=== Task objective ===
Exclude the pictures, then restate exactly each line of the data below from the first through the line containing "1. The user searches".

Segment Start: Records supplied

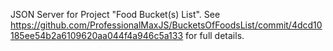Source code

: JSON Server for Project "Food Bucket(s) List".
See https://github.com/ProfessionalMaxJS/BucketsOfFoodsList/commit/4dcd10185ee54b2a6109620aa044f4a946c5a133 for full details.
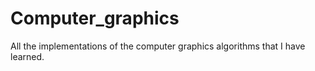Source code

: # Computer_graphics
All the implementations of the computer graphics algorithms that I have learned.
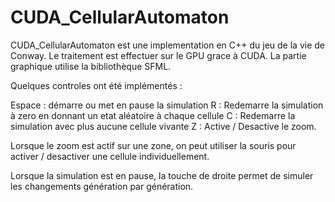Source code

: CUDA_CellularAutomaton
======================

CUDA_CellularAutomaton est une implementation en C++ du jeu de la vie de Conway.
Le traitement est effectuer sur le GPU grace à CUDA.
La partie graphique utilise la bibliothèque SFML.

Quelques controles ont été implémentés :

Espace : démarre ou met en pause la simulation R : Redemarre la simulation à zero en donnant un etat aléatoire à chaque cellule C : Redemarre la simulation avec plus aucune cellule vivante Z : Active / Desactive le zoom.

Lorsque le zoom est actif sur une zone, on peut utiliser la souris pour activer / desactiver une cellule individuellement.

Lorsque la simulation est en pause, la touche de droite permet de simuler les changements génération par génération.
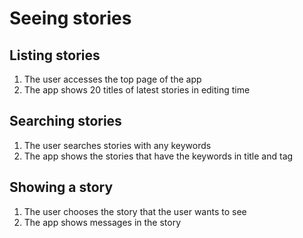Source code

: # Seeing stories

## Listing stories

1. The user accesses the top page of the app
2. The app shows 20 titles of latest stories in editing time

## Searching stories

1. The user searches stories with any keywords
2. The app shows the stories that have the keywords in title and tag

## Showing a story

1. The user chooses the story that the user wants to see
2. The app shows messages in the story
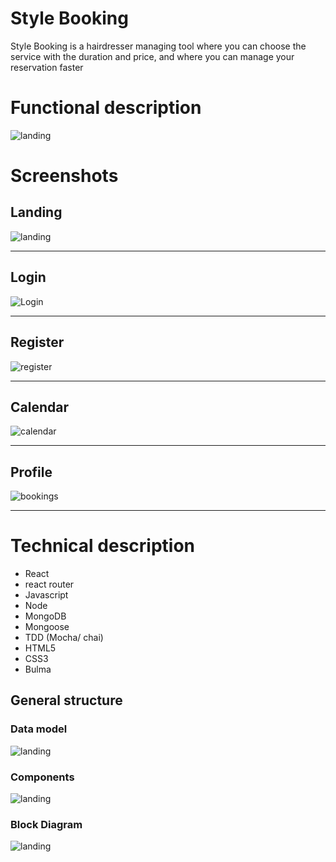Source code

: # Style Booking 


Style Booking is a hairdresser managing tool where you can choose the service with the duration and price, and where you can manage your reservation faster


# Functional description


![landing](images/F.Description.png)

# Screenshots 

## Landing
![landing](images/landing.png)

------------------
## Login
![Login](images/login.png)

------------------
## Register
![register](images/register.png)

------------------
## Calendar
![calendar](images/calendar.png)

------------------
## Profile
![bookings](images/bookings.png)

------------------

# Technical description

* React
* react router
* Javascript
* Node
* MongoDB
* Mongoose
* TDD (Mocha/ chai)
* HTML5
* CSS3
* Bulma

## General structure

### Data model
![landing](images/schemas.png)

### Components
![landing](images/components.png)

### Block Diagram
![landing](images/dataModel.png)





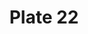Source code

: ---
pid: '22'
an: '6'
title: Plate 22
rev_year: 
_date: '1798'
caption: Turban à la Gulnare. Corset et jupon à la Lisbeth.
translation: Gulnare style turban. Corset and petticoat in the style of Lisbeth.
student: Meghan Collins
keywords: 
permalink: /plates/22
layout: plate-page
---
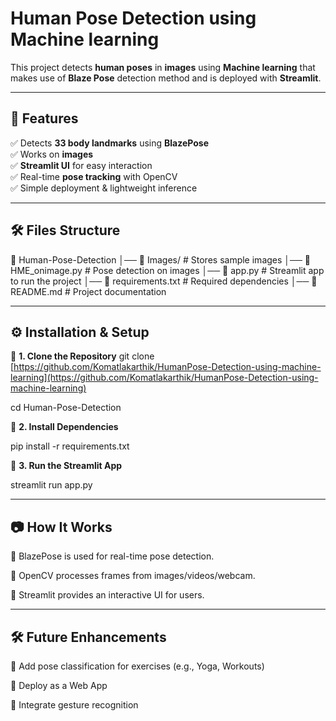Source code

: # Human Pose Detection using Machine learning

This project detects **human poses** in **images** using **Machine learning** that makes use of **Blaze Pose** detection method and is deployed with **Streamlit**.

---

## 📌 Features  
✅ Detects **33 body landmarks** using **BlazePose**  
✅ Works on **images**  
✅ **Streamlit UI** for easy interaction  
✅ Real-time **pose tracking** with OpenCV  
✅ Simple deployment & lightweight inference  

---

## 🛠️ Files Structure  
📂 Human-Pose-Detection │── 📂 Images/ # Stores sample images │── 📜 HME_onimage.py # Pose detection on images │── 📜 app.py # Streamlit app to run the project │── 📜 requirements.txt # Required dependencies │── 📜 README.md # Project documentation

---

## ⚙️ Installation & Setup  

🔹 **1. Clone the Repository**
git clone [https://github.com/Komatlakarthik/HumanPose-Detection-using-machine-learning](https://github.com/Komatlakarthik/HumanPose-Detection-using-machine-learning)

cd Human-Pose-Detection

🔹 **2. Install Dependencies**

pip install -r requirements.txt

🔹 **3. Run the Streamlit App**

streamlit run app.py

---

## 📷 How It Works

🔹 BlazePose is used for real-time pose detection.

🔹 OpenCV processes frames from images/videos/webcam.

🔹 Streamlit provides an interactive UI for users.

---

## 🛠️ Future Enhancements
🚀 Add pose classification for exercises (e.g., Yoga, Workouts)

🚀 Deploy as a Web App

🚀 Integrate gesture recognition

Segment End: Records supplied

=== Solution to the problem ===
Source code

: JSON Server for Project "Food Bucket(s) List".
See https://github.com/ProfessionalMaxJS/BucketsOfFoodsList/commit/4dcd10185ee54b2a6109620aa044f4a946c5a133 for full details.
Source code

: # Computer_graphics
All the implementations of the computer graphics algorithms that I have learned.
Source code

: CUDA_CellularAutomaton
======================

CUDA_CellularAutomaton est une implementation en C++ du jeu de la vie de Conway.
Le traitement est effectuer sur le GPU grace à CUDA.
La partie graphique utilise la bibliothèque SFML.

Quelques controles ont été implémentés :

Espace : démarre ou met en pause la simulation R : Redemarre la simulation à zero en donnant un etat aléatoire à chaque cellule C : Redemarre la simulation avec plus aucune cellule vivante Z : Active / Desactive le zoom.

Lorsque le zoom est actif sur une zone, on peut utiliser la souris pour activer / desactiver une cellule individuellement.

Lorsque la simulation est en pause, la touche de droite permet de simuler les changements génération par génération.
Source code

: # Seeing stories

## Listing stories

1. The user accesses the top page of the app
2. The app shows 20 titles of latest stories in editing time

## Searching stories

1. The user searches stories with any keywords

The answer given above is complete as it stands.